■ Prompt
Find the string "tiempo" in the records and copy each line where it occurs.

(Saved entries)
= = = = =

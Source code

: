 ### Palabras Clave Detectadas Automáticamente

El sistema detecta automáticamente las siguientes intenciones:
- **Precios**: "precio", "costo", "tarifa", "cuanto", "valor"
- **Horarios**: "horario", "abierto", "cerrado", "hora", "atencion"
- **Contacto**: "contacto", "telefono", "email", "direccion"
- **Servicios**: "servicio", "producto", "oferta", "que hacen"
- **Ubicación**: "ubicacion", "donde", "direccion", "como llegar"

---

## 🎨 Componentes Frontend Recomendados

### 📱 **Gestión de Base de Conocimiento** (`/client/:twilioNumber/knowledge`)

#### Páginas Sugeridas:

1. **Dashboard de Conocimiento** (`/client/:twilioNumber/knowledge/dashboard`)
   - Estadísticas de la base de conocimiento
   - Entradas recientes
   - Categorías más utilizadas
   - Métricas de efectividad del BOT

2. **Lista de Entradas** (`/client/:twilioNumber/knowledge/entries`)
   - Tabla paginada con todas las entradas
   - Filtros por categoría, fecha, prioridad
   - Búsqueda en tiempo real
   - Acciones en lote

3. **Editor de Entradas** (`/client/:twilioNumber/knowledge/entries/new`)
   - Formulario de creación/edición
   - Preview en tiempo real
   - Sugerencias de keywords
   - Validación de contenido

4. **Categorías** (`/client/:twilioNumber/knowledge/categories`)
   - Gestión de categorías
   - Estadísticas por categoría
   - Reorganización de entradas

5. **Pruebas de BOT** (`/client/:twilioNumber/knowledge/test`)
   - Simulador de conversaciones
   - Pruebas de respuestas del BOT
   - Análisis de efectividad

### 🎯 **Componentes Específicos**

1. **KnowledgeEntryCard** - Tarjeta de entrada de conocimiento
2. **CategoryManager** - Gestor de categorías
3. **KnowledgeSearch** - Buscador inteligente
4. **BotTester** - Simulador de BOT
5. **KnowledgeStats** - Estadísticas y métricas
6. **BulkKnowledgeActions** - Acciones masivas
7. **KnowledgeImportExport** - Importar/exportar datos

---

= = = = =

■ Result for this task
   - Búsqueda en tiempo real
   - Preview en tiempo real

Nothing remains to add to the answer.